Social anxiety in children

Social anxiety in children

What is social anxiety in children?

Social anxiety typically affects older children and teenagers, but it can also be diagnosed in children as young as four.

Children with social anxiety usually:

  • are shy or withdrawn
  • have difficulty meeting other children or joining in groups
  • have a limited number of friends
  • avoid social situations where they might be the focus of attention or stand out from others - for example, talking on the telephone and asking or answering questions in class.

Social anxiety can have some physical signs too, including nausea, stomach aches, blushing and trembling.

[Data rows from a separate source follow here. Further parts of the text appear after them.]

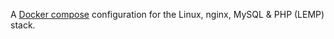 A [Docker compose](https://docs.docker.com/compose/) configuration for the
Linux, nginx, MySQL & PHP (LEMP) stack.
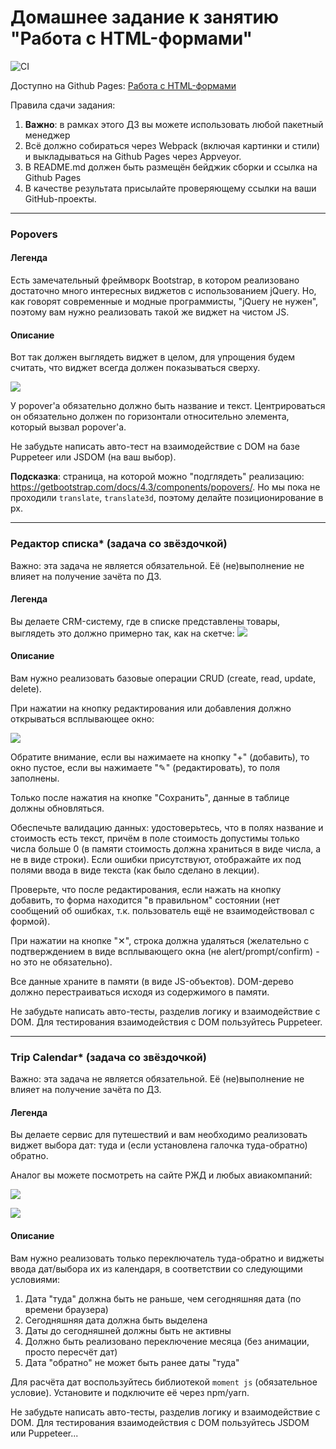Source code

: # Домашнее задание к занятию "Работа с HTML-формами"

![CI](https://github.com/VadimRoziznan/forms/actions/workflows/web.yml/badge.svg)

Доступно на Github Pages: [Работа с HTML-формами](https://VadimRoziznan.github.io/forms)

Правила сдачи задания:
1. **Важно**: в рамках этого ДЗ вы можете использовать любой пакетный менеджер
2. Всё должно собираться через Webpack (включая картинки и стили) и выкладываться на Github Pages через Appveyor.
3. В README.md должен быть размещён бейджик сборки и ссылка на Github Pages
4. В качестве результата присылайте проверяющему ссылки на ваши GitHub-проекты.

---

### Popovers

#### Легенда

Есть замечательный фреймворк Bootstrap, в котором реализовано достаточно много интересных виджетов с использованием jQuery. Но, как говорят современные и модные программисты, "jQuery не нужен", поэтому вам нужно реализовать такой же виджет на чистом JS.

#### Описание

Вот так должен выглядеть виджет в целом, для упрощения будем считать, что виджет всегда должен показываться сверху.

![](./pic/Popovers.png)


У popover'а обязательно должно быть название и текст. Центрироваться он обязательно должен по горизонтали относительно элемента, который вызвал popover'а.

Не забудьте написать авто-тест на взаимодействие с DOM на базе Puppeteer или JSDOM (на ваш выбор).

**Подсказка**: страница, на которой можно "подглядеть" реализацию: https://getbootstrap.com/docs/4.3/components/popovers/. Но мы пока не проходили `translate`, `translate3d`, поэтому делайте позиционирование в px.

---

### Редактор списка* (задача со звёздочкой)

Важно: эта задача не является обязательной. Её (не)выполнение не влияет на получение зачёта по ДЗ.

#### Легенда

Вы делаете CRM-систему, где в списке представлены товары, выглядеть это должно примерно так, как на скетче:
![](./pic/list.png)

#### Описание

Вам нужно реализовать базовые операции CRUD (create, read, update, delete).

При нажатии на кнопку редактирования или добавления должно открываться всплывающее окно:

![](./pic/list-2.png)

Обратите внимание, если вы нажимаете на кнопку "+" (добавить), то окно пустое, если вы нажимаете "✎" (редактировать), то поля заполнены.

Только после нажатия на кнопке "Сохранить", данные в таблице должны обновляться.

Обеспечьте валидацию данных: удостоверьтесь, что в полях название и стоимость есть текст, причём в поле стоимость допустимы только числа больше 0 (в памяти стоимость должна храниться в виде числа, а не в виде строки). Если ошибки присутствуют, отображайте их под полями ввода в виде текста (как было сделано в лекции).

Проверьте, что после редактирования, если нажать на кнопку добавить, то форма находится "в правильном" состоянии (нет сообщений об ошибках, т.к. пользователь ещё не взаимодействовал с формой).

При нажатии на кнопке "✕", строка должна удаляться (желательно с подтверждением в виде всплывающего окна (не alert/prompt/confirm) - но это не обязательно).

Все данные храните в памяти (в виде JS-объектов). DOM-дерево должно перестраиваться исходя из содержимого в памяти.

Не забудьте написать авто-тесты, разделив логику и взаимодействие с DOM. Для тестирования взаимодействия с DOM пользуйтесь Puppeteer.

---

### Trip Calendar* (задача со звёздочкой)

Важно: эта задача не является обязательной. Её (не)выполнение не влияет на получение зачёта по ДЗ.

#### Легенда

Вы делаете сервис для путешествий и вам необходимо реализовать виджет выбора дат: туда и (если установлена галочка туда-обратно) обратно.

Аналог вы можете посмотреть на сайте РЖД и любых авиакомпаний:

![](./pic/trip.png)

![](./pic/trip-2.png)

#### Описание

Вам нужно реализовать только переключатель туда-обратно и виджеты ввода дат/выбора их из календаря, в соответствии со следующими условиями:

1. Дата "туда" должна быть не раньше, чем сегодняшняя дата (по времени браузера)
1. Сегодняшняя дата должна быть выделена
1. Даты до сегодняшней должны быть не активны
1. Должно быть реализовано переключение месяца (без анимации, просто пересчёт дат)
1. Дата "обратно" не может быть ранее даты "туда"

Для расчёта дат воспользуйтесь библиотекой `moment js` (обязательное условие). Установите и подключите её через npm/yarn.

Не забудьте написать авто-тесты, разделив логику и взаимодействие с DOM. Для тестирования взаимодействия с DOM пользуйтесь JSDOM или Puppeteer...
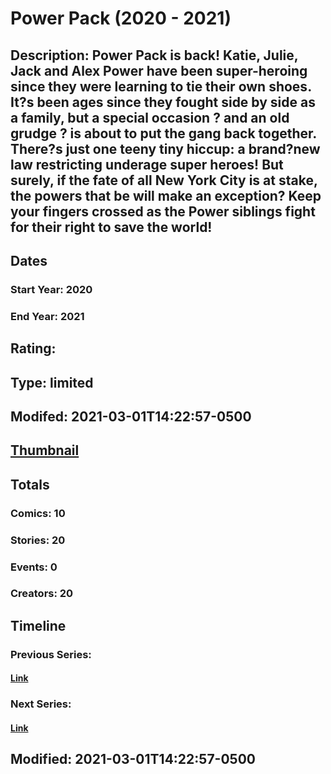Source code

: # Power Pack (2020 - 2021)
## Description: Power Pack is back! Katie, Julie, Jack and Alex Power have been super-heroing since they were learning to tie their own shoes. It?s been ages since they fought side by side as a family, but a special occasion ? and an old grudge ? is about to put the gang back together. There?s just one teeny tiny hiccup: a brand?new law restricting underage super heroes! But surely, if the fate of all New York City is at stake, the powers that be will make an exception? Keep your fingers crossed as the Power siblings fight for their right to save the world! 
## Dates
### Start Year: 2020
### End Year: 2021
## Rating: 
## Type: limited
## Modifed: 2021-03-01T14:22:57-0500
## [Thumbnail](http://i.annihil.us/u/prod/marvel/i/mg/6/e0/5fb8465b7d831.jpg)
## Totals
### Comics: 10
### Stories: 20
### Events: 0
### Creators: 20
## Timeline
### Previous Series: 
#### [Link]()
### Next Series: 
#### [Link]()
## Modified: 2021-03-01T14:22:57-0500
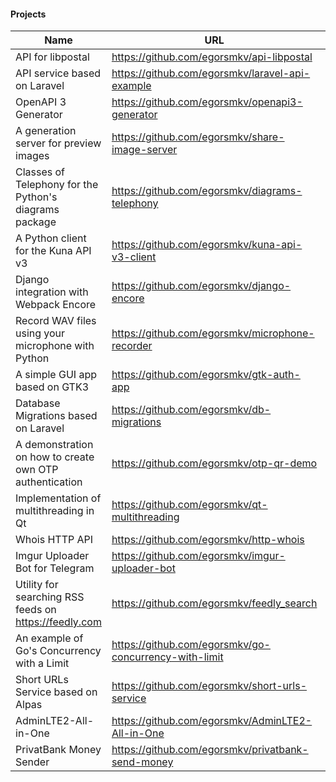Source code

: #### Projects

| Name | URL | Language |
|-|-|-|
|API for libpostal|https://github.com/egorsmkv/api-libpostal|C|
|API service based on Laravel|https://github.com/egorsmkv/laravel-api-example|PHP|
|OpenAPI 3 Generator|https://github.com/egorsmkv/openapi3-generator|Python|
|A generation server for preview images|https://github.com/egorsmkv/share-image-server|Go|
|Classes of Telephony for the Python's diagrams package|https://github.com/egorsmkv/diagrams-telephony|Python|
|A Python client for the Kuna API v3|https://github.com/egorsmkv/kuna-api-v3-client|Python|
|Django integration with Webpack Encore|https://github.com/egorsmkv/django-encore|Python|
|Record WAV files using your microphone with Python|https://github.com/egorsmkv/microphone-recorder|Python|
|A simple GUI app based on GTK3|https://github.com/egorsmkv/gtk-auth-app|Python|
|Database Migrations based on Laravel|https://github.com/egorsmkv/db-migrations|PHP|
|A demonstration on how to create own OTP authentication|https://github.com/egorsmkv/otp-qr-demo|PHP|
|Implementation of multithreading in Qt|https://github.com/egorsmkv/qt-multithreading|C++|
|Whois HTTP API|https://github.com/egorsmkv/http-whois|Ruby|
|Imgur Uploader Bot for Telegram|https://github.com/egorsmkv/imgur-uploader-bot|Go|
|Utility for searching RSS feeds on https://feedly.com|https://github.com/egorsmkv/feedly_search|Go|
|An example of Go's Concurrency with a Limit|https://github.com/egorsmkv/go-concurrency-with-limit|Go|
|Short URLs Service based on Alpas|https://github.com/egorsmkv/short-urls-service|Kotlin|
|AdminLTE2-All-in-One|https://github.com/egorsmkv/AdminLTE2-All-in-One|-|
|PrivatBank Money Sender|https://github.com/egorsmkv/privatbank-send-money|Ruby|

It's easy not to notice social anxiety. This is because children who have social anxiety are often quiet and obedient in preschool or school. They might not talk about their fears or worries.

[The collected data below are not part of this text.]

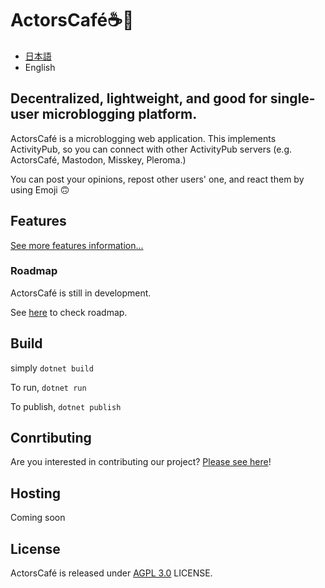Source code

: # ActorsCafé☕💫

- [日本語](README-ja.md)
- English

## Decentralized, lightweight, and good for single-user microblogging platform.

ActorsCafé is a microblogging web application. This implements ActivityPub, so you can connect with other ActivityPub servers (e.g. ActorsCafé, Mastodon, Misskey, Pleroma.)

You can post your opinions, repost other users' one, and react them by using Emoji 🙃

## Features

[See more features information...](docs/features.md)


### Roadmap

ActorsCafé is still in development.

See [here](docs/roadmap.md) to check roadmap.

## Build

simply `dotnet build`

To run, `dotnet run`

To publish, `dotnet publish`

## Conrtibuting

Are you interested in contributing our project? [Please see here](CONTRIBUTING-ja.md)!

## Hosting

Coming soon

## License

ActorsCafé is released under [AGPL 3.0](LICENSE) LICENSE.
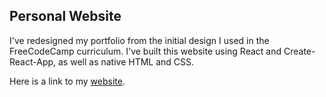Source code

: ## Personal Website

I've redesigned my portfolio from the initial design I used in the FreeCodeCamp 
curriculum. I've built this website using React and Create-React-App, as well as 
native HTML and CSS. 

Here is a link to my [website](https://www.danpage.co.uk).
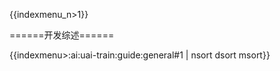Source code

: {{indexmenu_n>1}}

======开发综述======

{{indexmenu>:ai:uai-train:guide:general#1 | nsort dsort msort}}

Shyness or social anxiety?
Shyness in itself is not a problem. Many shy children have satisfying, long-term friendships with others and happy and fulfilled lives. Shyness is an issue only when it stops your child from joining in everyday activities like classroom discussions and enjoyable events like parties, or from making lasting friendships. If so, it's worth doing something about it.

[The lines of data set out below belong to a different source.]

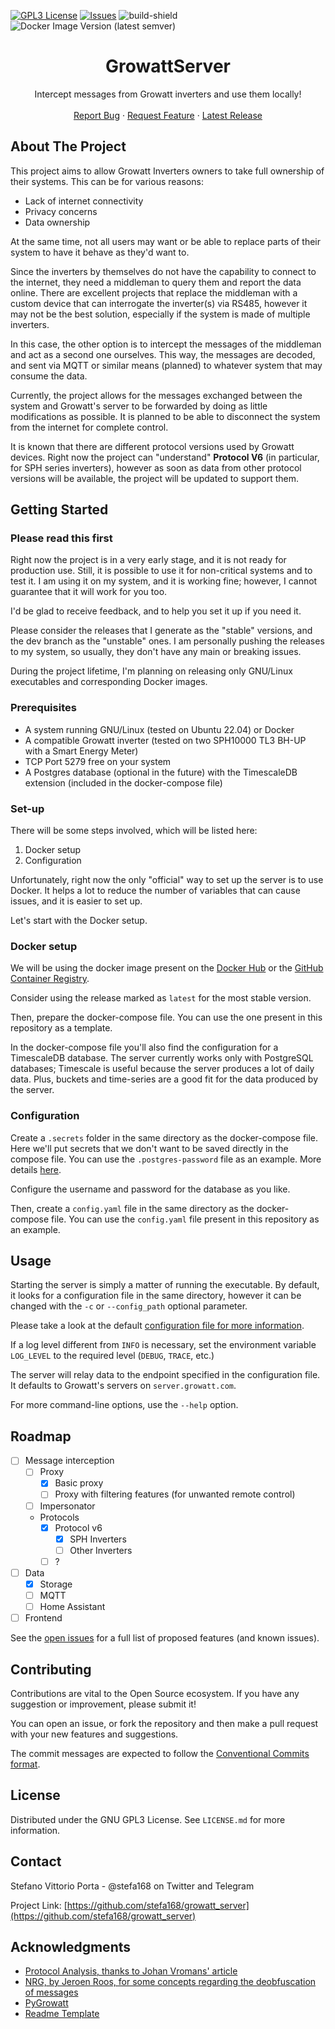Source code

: <!-- Improved compatibility of back to top link: See: https://github.com/othneildrew/Best-README-Template/pull/73 -->
<a name="readme-top"></a>
<!--
Readme template from https://github.com/othneildrew/Best-README-Template
-->

<!-- PROJECT SHIELDS -->
<!-- https://www.markdownguide.org/basic-syntax/#reference-style-links -->

[//]: # ([![Contributors][contributors-shield]][contributors-url])

[//]: # ([![Forks][forks-shield]][forks-url])

[//]: # ([![Stargazers][stars-shield]][stars-url])
[![GPL3 License][license-shield]][license-url]
[![Issues][issues-shield]][issues-url]
![build-shield]
![Docker Image Version (latest semver)](https://img.shields.io/docker/v/stefa168/growatt_server?sort=semver&logo=docker)


<div align="center">

<h1 align="center">GrowattServer</h1>

  <p align="center">
    Intercept messages from Growatt inverters and use them locally! 
    <br />
    <!--<a href="https://github.com/stefa168/growatt_server"><strong>Explore the docs »</strong></a>-->
    <br />
    <a href="https://github.com/stefa168/growatt_server/issues">Report Bug</a>
    ·
    <a href="https://github.com/stefa168/growatt_server/issues">Request Feature</a>
    ·
    <a href="https://github.com/stefa168/growatt_server/releases/latest">Latest Release</a>
  </p>
</div>

## About The Project

[//]: # ([![Product Name Screen Shot][product-screenshot]]&#40;https://example.com&#41;)

This project aims to allow Growatt Inverters owners to take full ownership of their systems.
This can be for various reasons:

- Lack of internet connectivity
- Privacy concerns
- Data ownership

At the same time, not all users may want or be able to replace parts of their system to have it behave as they'd want
to.

Since the inverters by themselves do not have the capability to connect to the internet, they need a middleman to query
them and report the data online.
There are excellent projects that replace the middleman with a custom device that can interrogate the inverter(s) via
RS485, however it may not be the best solution, especially if the system is made of multiple inverters.

In this case, the other option is to intercept the messages of the middleman and act as a second one ourselves.
This way, the messages are decoded, and sent via MQTT or similar means (planned) to whatever system that may consume the
data.

Currently, the project allows for the messages exchanged between the system and Growatt's server to be forwarded by
doing as little modifications as possible.
It is planned to be able to disconnect the system from the internet for complete control.

It is known that there are different protocol versions used by Growatt devices.
Right now the project can "understand" **Protocol V6** (in particular, for SPH series inverters), however as soon as
data from other protocol versions will be available, the project will be updated to support them.

## Getting Started

### Please read this first

Right now the project is in a very early stage, and it is not ready for production use.
Still, it is possible to use it for non-critical systems and to test it.
I am using it on my system, and it is working fine; however, I cannot guarantee that it will work for you too.

I'd be glad to receive feedback, and to help you set it up if you need it.

Please consider the releases that I generate as the "stable" versions, and the dev branch as the "unstable" ones.
I am personally pushing the releases to my system, so usually, they don't have any main or breaking issues.

During the project lifetime, I'm planning on releasing only GNU/Linux executables and corresponding Docker images.

### Prerequisites

- A system running GNU/Linux (tested on Ubuntu 22.04) or Docker
- A compatible Growatt inverter (tested on two SPH10000 TL3 BH-UP with a Smart Energy Meter)
- TCP Port 5279 free on your system
- A Postgres database (optional in the future) with the TimescaleDB extension (included in the docker-compose file)

### Set-up

There will be some steps involved, which will be listed here:

1. Docker setup
2. Configuration

Unfortunately, right now the only "official" way to set up the server is to use Docker.
It helps a lot to reduce the number of variables that can cause issues, and it is easier to set up.

Let's start with the Docker setup.

### Docker setup

We will be using the docker image present on the [Docker Hub](https://hub.docker.com/r/stefa168/growatt_server) or
the [GitHub Container Registry](https://github.com/stefa168/growatt_server/pkgs/container/growatt_server).

Consider using the release marked as `latest` for the most stable version.

Then, prepare the docker-compose file. You can use the one present in this repository as a template.

In the docker-compose file you'll also find the configuration for a TimescaleDB database.
The server currently works only with PostgreSQL databases; Timescale is useful because the server produces a lot of
daily data.
Plus, buckets and time-series are a good fit for the data produced by the server.

### Configuration

Create a `.secrets` folder in the same directory as the docker-compose file. Here we'll put secrets that we don't want
to be saved directly in the compose file. You can use the `.postgres-password` file as an example. More
details [here](https://docs.docker.com/compose/use-secrets/).

Configure the username and password for the database as you like.

Then, create a `config.yaml` file in the same directory as the docker-compose file. You can use the `config.yaml` file
present in this repository as an example.

## Usage

Starting the server is simply a matter of running the executable.
By default, it looks for a configuration file in the same directory, however it can be changed with the `-c`
or `--config_path` optional parameter.

Please take a look at the default [configuration file for more information](config.yaml).

If a log level different from `INFO` is necessary, set the environment variable `LOG_LEVEL` to the required
level (`DEBUG`, `TRACE`, etc.)

The server will relay data to the endpoint specified in the configuration file.
It defaults to Growatt's servers on `server.growatt.com`.

For more command-line options, use the `--help` option.

## Roadmap

- [ ] Message interception
    - [ ] Proxy
        - [x] Basic proxy
        - [ ] Proxy with filtering features (for unwanted remote control)
    - [ ] Impersonator
    - Protocols
        - [x] Protocol v6
            - [x] SPH Inverters
            - [ ] Other Inverters
        - [ ] ?
- [ ] Data
    - [x] Storage
    - [ ] MQTT
    - [ ] Home Assistant
- [ ] Frontend

See the [open issues](https://github.com/stefa168/growatt_server/issues) for a full list of proposed features (and known
issues).

<!-- CONTRIBUTING -->

## Contributing

Contributions are vital to the Open Source ecosystem.
If you have any suggestion or improvement, please submit it!

You can open an issue, or fork the repository and then make a pull request with your new features and suggestions.

The commit messages are expected to follow
the [Conventional Commits format](https://www.conventionalcommits.org/en/v1.0.0/).

<!-- LICENSE -->

## License

Distributed under the GNU GPL3 License. See `LICENSE.md` for more information.

<!-- CONTACT -->

## Contact

Stefano Vittorio Porta - @stefa168 on Twitter and Telegram

Project Link: [https://github.com/stefa168/growatt_server](https://github.com/stefa168/growatt_server)

<!-- ACKNOWLEDGMENTS -->

## Acknowledgments

* [Protocol Analysis, thanks to Johan Vromans' article](https://www.vromans.org/software/sw_growatt_wifi_protocol.html)
* [NRG, by Jeroen Roos, for some concepts regarding the deobfuscation of messages](https://gitlab.com/jeroenrnl/nrg)
* [PyGrowatt](https://github.com/aaronjbrown/PyGrowatt)
* [Readme Template](https://github.com/othneildrew/Best-README-Template)

<!-- MARKDOWN LINKS & IMAGES -->
<!-- https://www.markdownguide.org/basic-syntax/#reference-style-links -->

[issues-shield]: https://img.shields.io/github/issues/stefa168/growatt_server.svg?logo=github

[issues-url]: https://github.com/stefa168/growatt_server/issues

[license-shield]: https://www.gnu.org/graphics/gplv3-or-later-sm.png

[license-url]: https://github.com/stefa168/growatt_server/blob/master/LICENSE.md

[build-shield]: https://img.shields.io/github/actions/workflow/status/stefa168/growatt_server/rust.yml?logo=rust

Helping children with social anxiety

If your child is suffering from social anxiety, she'll need your support. There are lots of things you can do at home with your child, when you're out in social situations, and whenever you're talking with your child about her anxious feelings.

At home

  • Prepare your child for situations that make him feel worried or fearful. Act out the situation at home and practise things he can do to make it easier.
  • Encourage your child to do some 'detective thinking'. For example, if she thinks that everyone will laugh at her if she answers a question in class, get her to ask questions like 'What's the evidence they'll laugh?' or 'How do I know?'
  • Tell your child about times you've felt anxious in social situations and how you've faced your fears. This will help him understand that it's OK to talk about anxious feelings. He'll also feel that you understand and support him.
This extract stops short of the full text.